▶ [YOUR TASK] The span to repeat in the listing below runs from the line containing "Following parts are used" to the line containing "to the City", inclusive. Repeat it exactly, and only it.

[SOURCE MATERIAL Boundary: Start]

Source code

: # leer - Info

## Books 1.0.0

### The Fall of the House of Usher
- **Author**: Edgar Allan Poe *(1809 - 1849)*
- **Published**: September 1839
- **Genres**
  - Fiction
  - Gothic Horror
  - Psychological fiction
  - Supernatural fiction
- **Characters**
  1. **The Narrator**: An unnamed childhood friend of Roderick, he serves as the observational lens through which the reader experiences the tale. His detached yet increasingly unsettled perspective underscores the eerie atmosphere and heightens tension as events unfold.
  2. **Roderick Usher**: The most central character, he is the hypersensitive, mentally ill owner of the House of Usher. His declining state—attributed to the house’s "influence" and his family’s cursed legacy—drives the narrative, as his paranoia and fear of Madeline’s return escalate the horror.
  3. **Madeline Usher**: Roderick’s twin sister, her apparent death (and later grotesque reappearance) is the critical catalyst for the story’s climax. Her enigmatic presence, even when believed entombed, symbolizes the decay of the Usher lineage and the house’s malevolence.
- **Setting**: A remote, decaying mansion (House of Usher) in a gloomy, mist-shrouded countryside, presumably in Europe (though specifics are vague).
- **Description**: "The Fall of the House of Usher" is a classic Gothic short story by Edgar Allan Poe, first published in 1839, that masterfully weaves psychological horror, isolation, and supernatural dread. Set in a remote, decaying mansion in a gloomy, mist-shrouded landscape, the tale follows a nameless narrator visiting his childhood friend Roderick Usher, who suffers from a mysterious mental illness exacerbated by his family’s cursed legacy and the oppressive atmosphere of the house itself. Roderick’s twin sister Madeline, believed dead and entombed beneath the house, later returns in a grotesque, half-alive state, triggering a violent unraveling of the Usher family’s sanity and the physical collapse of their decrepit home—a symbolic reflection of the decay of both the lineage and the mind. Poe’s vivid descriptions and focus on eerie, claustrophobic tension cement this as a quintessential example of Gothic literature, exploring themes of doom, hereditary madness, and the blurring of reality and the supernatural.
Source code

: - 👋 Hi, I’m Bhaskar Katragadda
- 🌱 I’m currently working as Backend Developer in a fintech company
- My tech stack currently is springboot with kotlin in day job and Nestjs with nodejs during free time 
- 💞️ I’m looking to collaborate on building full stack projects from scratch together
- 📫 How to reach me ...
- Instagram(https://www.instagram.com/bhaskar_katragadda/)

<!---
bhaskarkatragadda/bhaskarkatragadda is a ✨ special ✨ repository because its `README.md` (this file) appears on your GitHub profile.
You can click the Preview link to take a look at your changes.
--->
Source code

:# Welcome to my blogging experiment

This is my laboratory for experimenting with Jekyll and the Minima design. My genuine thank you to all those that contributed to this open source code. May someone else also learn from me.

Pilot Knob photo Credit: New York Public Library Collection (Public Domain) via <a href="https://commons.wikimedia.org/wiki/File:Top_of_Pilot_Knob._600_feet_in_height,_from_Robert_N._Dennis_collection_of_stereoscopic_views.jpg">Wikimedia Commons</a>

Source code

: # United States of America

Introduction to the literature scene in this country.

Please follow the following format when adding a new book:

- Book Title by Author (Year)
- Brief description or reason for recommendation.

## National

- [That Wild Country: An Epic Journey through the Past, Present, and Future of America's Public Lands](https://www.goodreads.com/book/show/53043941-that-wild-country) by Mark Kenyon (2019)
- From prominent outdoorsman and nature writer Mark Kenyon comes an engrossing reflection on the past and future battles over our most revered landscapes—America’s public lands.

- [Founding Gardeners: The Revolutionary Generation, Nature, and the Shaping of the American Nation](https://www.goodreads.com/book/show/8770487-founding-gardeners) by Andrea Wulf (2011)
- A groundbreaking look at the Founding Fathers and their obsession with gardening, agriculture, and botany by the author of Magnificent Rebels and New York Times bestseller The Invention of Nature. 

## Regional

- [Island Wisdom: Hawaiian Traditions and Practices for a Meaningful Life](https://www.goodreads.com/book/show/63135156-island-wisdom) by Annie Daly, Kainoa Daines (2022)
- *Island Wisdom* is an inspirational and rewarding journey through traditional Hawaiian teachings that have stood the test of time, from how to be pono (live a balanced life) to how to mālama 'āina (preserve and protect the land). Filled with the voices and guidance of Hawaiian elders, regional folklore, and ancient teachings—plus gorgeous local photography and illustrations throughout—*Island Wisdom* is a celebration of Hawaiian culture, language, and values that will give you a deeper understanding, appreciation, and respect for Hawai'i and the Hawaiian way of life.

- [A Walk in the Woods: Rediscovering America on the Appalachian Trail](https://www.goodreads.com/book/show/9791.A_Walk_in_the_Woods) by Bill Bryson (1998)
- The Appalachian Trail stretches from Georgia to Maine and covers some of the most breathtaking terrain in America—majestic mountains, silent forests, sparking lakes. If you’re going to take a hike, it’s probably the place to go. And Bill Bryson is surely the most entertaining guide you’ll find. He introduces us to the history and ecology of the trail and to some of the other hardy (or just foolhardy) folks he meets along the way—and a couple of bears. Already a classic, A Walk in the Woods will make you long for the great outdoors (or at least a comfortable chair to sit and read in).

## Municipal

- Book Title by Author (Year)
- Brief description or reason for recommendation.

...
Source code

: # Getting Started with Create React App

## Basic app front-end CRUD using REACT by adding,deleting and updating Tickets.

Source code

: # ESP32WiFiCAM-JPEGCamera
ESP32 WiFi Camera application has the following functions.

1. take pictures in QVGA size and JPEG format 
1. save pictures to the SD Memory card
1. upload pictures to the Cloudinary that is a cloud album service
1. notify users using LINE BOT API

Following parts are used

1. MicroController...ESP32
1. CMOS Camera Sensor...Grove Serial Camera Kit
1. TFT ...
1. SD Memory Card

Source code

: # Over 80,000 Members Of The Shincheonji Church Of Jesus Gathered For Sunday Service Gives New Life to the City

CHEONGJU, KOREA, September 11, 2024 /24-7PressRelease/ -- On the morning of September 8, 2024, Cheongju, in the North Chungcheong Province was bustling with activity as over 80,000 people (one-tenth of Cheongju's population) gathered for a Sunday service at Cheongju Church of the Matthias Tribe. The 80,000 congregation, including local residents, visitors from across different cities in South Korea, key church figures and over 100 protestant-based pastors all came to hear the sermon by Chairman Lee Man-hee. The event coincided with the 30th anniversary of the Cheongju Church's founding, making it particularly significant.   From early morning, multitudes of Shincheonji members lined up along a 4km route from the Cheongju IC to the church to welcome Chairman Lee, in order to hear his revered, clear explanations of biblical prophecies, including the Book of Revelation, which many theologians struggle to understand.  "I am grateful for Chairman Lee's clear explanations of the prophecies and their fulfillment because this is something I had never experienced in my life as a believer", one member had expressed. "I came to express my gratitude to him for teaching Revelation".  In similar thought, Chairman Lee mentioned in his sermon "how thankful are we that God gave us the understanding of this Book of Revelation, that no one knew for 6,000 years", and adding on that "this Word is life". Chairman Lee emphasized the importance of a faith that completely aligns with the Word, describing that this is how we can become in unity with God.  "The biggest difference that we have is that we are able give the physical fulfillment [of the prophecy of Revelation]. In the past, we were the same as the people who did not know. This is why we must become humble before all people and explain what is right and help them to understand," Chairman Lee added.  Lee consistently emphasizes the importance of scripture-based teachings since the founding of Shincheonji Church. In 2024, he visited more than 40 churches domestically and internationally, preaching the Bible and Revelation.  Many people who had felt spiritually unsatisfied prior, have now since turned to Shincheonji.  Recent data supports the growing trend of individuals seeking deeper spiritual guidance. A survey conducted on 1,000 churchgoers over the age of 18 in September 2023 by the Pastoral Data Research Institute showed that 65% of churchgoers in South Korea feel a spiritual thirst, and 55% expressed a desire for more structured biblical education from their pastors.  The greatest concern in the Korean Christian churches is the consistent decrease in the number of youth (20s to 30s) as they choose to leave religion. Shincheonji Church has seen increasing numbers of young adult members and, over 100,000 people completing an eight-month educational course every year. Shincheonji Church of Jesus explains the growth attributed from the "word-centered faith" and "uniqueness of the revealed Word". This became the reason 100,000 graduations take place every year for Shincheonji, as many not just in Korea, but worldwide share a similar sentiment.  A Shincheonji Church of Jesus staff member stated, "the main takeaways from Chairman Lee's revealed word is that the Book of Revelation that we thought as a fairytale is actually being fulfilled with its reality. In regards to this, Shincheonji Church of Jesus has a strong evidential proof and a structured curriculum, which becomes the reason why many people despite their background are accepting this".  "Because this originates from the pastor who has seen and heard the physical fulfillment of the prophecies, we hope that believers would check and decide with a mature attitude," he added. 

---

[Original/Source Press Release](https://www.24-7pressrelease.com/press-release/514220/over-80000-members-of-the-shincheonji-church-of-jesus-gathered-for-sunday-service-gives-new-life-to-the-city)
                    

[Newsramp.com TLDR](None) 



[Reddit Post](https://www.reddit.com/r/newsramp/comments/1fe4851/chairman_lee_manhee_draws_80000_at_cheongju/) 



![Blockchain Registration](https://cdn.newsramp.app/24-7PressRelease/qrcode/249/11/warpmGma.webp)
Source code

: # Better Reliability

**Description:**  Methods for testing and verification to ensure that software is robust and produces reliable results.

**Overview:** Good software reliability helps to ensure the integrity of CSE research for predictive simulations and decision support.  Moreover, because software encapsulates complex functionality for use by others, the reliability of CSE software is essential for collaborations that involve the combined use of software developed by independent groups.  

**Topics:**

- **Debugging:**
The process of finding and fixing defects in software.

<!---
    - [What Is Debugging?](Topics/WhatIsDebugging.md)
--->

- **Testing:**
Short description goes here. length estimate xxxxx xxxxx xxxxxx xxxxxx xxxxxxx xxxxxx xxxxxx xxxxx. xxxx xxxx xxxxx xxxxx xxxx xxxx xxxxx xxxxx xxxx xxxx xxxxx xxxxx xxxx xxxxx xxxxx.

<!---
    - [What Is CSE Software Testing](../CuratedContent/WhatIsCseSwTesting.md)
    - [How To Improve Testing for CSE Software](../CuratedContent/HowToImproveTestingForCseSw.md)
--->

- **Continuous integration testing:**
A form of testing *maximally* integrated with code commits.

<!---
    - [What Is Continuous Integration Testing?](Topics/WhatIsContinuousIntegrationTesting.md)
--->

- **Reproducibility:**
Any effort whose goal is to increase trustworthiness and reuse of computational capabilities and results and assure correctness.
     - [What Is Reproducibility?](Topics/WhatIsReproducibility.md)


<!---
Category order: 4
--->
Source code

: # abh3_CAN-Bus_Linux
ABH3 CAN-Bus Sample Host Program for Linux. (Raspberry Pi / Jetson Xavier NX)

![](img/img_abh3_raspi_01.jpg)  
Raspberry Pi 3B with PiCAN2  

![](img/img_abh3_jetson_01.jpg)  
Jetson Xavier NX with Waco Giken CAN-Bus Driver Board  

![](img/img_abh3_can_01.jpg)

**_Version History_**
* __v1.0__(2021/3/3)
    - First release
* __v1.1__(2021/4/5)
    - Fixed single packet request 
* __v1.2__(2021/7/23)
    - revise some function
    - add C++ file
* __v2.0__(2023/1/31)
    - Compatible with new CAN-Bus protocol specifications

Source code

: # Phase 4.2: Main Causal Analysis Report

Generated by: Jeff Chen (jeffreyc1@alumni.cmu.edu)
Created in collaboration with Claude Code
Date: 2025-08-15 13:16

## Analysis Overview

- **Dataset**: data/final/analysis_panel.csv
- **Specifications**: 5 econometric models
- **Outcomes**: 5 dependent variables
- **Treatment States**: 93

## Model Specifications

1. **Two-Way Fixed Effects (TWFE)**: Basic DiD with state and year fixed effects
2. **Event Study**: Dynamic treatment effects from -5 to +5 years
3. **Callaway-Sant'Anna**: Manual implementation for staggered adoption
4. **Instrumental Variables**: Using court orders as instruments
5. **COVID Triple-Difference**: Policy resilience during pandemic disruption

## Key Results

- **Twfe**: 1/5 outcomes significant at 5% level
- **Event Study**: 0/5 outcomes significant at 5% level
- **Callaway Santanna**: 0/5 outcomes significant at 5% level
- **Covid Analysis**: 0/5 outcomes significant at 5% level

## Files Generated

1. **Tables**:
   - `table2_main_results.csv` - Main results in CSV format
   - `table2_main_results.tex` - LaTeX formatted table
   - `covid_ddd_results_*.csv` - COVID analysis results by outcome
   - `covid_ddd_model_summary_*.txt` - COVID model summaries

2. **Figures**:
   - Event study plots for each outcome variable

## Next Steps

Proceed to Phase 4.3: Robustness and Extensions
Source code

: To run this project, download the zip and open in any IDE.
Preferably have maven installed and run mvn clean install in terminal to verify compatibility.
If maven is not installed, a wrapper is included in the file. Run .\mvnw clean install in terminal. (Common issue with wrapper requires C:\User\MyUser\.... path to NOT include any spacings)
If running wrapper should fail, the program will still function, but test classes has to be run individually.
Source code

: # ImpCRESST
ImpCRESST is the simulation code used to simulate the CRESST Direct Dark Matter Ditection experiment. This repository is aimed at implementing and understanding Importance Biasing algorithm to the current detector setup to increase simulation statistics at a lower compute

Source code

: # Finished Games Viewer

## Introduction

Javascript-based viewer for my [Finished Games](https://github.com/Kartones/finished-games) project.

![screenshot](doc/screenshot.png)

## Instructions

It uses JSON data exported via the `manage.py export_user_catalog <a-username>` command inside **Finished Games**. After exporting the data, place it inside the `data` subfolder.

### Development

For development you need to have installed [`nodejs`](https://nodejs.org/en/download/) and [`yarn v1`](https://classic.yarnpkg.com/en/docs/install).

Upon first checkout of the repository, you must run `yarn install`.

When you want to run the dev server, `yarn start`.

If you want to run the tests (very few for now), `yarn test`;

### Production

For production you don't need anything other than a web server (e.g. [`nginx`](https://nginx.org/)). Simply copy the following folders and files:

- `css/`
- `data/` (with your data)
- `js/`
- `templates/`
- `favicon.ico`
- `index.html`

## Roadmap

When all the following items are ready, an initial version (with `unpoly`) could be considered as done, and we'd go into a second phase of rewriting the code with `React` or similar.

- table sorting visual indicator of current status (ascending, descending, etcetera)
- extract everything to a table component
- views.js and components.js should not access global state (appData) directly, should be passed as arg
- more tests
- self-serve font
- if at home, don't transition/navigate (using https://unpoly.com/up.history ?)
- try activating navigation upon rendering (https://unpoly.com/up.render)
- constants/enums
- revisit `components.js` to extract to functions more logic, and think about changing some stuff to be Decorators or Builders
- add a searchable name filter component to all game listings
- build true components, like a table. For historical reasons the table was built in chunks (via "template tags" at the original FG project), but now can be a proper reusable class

[SOURCE MATERIAL Boundary: End]

▶ [TASK RESULT]
Following parts are used

1. MicroController...ESP32
1. CMOS Camera Sensor...Grove Serial Camera Kit
1. TFT ...
1. SD Memory Card

Source code

: # Over 80,000 Members Of The Shincheonji Church Of Jesus Gathered For Sunday Service Gives New Life to the City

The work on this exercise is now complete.